Problem to solve: Without altering a single word, repeat the records that follow.

Provided records:

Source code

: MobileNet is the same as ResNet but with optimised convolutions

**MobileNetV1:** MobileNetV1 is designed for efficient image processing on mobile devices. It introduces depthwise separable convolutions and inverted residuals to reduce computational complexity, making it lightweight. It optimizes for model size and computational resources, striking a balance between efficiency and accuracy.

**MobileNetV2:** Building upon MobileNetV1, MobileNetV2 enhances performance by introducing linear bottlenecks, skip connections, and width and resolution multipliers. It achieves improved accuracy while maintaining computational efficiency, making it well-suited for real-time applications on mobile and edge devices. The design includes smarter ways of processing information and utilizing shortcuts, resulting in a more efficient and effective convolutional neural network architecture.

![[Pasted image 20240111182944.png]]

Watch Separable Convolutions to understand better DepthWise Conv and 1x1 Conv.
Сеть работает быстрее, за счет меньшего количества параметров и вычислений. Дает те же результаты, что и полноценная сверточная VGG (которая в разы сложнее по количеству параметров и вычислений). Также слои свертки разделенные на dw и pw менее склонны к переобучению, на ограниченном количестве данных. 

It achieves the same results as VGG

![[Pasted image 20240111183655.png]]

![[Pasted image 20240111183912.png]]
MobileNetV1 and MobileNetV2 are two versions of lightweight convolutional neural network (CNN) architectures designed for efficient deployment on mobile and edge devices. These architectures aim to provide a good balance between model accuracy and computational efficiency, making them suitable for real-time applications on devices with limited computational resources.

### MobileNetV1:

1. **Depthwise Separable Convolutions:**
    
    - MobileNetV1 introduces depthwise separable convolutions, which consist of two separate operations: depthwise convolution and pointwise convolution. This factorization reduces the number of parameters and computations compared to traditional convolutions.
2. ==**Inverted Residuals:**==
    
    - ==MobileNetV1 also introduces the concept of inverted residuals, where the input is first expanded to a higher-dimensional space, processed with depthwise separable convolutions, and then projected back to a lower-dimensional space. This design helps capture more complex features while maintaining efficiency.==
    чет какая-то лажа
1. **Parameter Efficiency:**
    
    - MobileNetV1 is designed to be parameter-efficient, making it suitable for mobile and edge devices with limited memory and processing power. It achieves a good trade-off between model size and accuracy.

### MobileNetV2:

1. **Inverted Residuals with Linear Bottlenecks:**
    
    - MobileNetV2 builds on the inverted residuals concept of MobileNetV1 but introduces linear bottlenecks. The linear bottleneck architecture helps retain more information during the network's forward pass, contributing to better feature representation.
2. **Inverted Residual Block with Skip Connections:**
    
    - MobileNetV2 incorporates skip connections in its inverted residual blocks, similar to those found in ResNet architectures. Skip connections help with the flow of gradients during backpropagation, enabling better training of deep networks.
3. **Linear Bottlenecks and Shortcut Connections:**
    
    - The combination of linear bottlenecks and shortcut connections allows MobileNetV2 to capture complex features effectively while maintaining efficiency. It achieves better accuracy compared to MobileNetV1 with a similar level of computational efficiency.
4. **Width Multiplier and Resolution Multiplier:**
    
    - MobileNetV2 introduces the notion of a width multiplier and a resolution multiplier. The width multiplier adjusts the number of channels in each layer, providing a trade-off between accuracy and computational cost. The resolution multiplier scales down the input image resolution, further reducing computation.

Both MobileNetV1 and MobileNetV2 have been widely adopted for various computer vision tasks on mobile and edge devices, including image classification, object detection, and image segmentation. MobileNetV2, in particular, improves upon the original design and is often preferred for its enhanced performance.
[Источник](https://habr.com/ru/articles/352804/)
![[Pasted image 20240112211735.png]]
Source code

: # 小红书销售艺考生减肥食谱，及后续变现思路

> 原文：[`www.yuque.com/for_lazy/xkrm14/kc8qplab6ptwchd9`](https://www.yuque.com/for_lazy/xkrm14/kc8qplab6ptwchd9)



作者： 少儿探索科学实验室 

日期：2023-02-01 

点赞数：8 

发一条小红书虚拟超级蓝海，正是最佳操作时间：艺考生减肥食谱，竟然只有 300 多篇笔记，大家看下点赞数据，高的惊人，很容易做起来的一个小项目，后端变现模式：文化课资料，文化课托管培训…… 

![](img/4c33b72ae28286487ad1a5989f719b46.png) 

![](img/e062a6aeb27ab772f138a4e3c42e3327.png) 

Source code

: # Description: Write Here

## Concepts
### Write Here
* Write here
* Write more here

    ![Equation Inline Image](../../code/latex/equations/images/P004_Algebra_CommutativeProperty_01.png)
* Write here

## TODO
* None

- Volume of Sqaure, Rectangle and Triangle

Answer to this problem:
Source code

: MobileNet is the same as ResNet but with optimised convolutions

**MobileNetV1:** MobileNetV1 is designed for efficient image processing on mobile devices. It introduces depthwise separable convolutions and inverted residuals to reduce computational complexity, making it lightweight. It optimizes for model size and computational resources, striking a balance between efficiency and accuracy.

**MobileNetV2:** Building upon MobileNetV1, MobileNetV2 enhances performance by introducing linear bottlenecks, skip connections, and width and resolution multipliers. It achieves improved accuracy while maintaining computational efficiency, making it well-suited for real-time applications on mobile and edge devices. The design includes smarter ways of processing information and utilizing shortcuts, resulting in a more efficient and effective convolutional neural network architecture.

![[Pasted image 20240111182944.png]]

Watch Separable Convolutions to understand better DepthWise Conv and 1x1 Conv.
Сеть работает быстрее, за счет меньшего количества параметров и вычислений. Дает те же результаты, что и полноценная сверточная VGG (которая в разы сложнее по количеству параметров и вычислений). Также слои свертки разделенные на dw и pw менее склонны к переобучению, на ограниченном количестве данных. 

It achieves the same results as VGG

![[Pasted image 20240111183655.png]]

![[Pasted image 20240111183912.png]]
MobileNetV1 and MobileNetV2 are two versions of lightweight convolutional neural network (CNN) architectures designed for efficient deployment on mobile and edge devices. These architectures aim to provide a good balance between model accuracy and computational efficiency, making them suitable for real-time applications on devices with limited computational resources.

### MobileNetV1:

1. **Depthwise Separable Convolutions:**
    
    - MobileNetV1 introduces depthwise separable convolutions, which consist of two separate operations: depthwise convolution and pointwise convolution. This factorization reduces the number of parameters and computations compared to traditional convolutions.
2. ==**Inverted Residuals:**==
    
    - ==MobileNetV1 also introduces the concept of inverted residuals, where the input is first expanded to a higher-dimensional space, processed with depthwise separable convolutions, and then projected back to a lower-dimensional space. This design helps capture more complex features while maintaining efficiency.==
    чет какая-то лажа
1. **Parameter Efficiency:**
    
    - MobileNetV1 is designed to be parameter-efficient, making it suitable for mobile and edge devices with limited memory and processing power. It achieves a good trade-off between model size and accuracy.

### MobileNetV2:

1. **Inverted Residuals with Linear Bottlenecks:**
    
    - MobileNetV2 builds on the inverted residuals concept of MobileNetV1 but introduces linear bottlenecks. The linear bottleneck architecture helps retain more information during the network's forward pass, contributing to better feature representation.
2. **Inverted Residual Block with Skip Connections:**
    
    - MobileNetV2 incorporates skip connections in its inverted residual blocks, similar to those found in ResNet architectures. Skip connections help with the flow of gradients during backpropagation, enabling better training of deep networks.
3. **Linear Bottlenecks and Shortcut Connections:**
    
    - The combination of linear bottlenecks and shortcut connections allows MobileNetV2 to capture complex features effectively while maintaining efficiency. It achieves better accuracy compared to MobileNetV1 with a similar level of computational efficiency.
4. **Width Multiplier and Resolution Multiplier:**
    
    - MobileNetV2 introduces the notion of a width multiplier and a resolution multiplier. The width multiplier adjusts the number of channels in each layer, providing a trade-off between accuracy and computational cost. The resolution multiplier scales down the input image resolution, further reducing computation.

Both MobileNetV1 and MobileNetV2 have been widely adopted for various computer vision tasks on mobile and edge devices, including image classification, object detection, and image segmentation. MobileNetV2, in particular, improves upon the original design and is often preferred for its enhanced performance.
[Источник](https://habr.com/ru/articles/352804/)
![[Pasted image 20240112211735.png]]
Source code

: # 小红书销售艺考生减肥食谱，及后续变现思路

> 原文：[`www.yuque.com/for_lazy/xkrm14/kc8qplab6ptwchd9`](https://www.yuque.com/for_lazy/xkrm14/kc8qplab6ptwchd9)



作者： 少儿探索科学实验室 

日期：2023-02-01 

点赞数：8 

发一条小红书虚拟超级蓝海，正是最佳操作时间：艺考生减肥食谱，竟然只有 300 多篇笔记，大家看下点赞数据，高的惊人，很容易做起来的一个小项目，后端变现模式：文化课资料，文化课托管培训…… 

![](img/4c33b72ae28286487ad1a5989f719b46.png) 

![](img/e062a6aeb27ab772f138a4e3c42e3327.png) 

Source code

: # Description: Write Here

## Concepts
### Write Here
* Write here
* Write more here

    ![Equation Inline Image](../../code/latex/equations/images/P004_Algebra_CommutativeProperty_01.png)
* Write here

## TODO
* None

- Volume of Sqaure, Rectangle and Triangle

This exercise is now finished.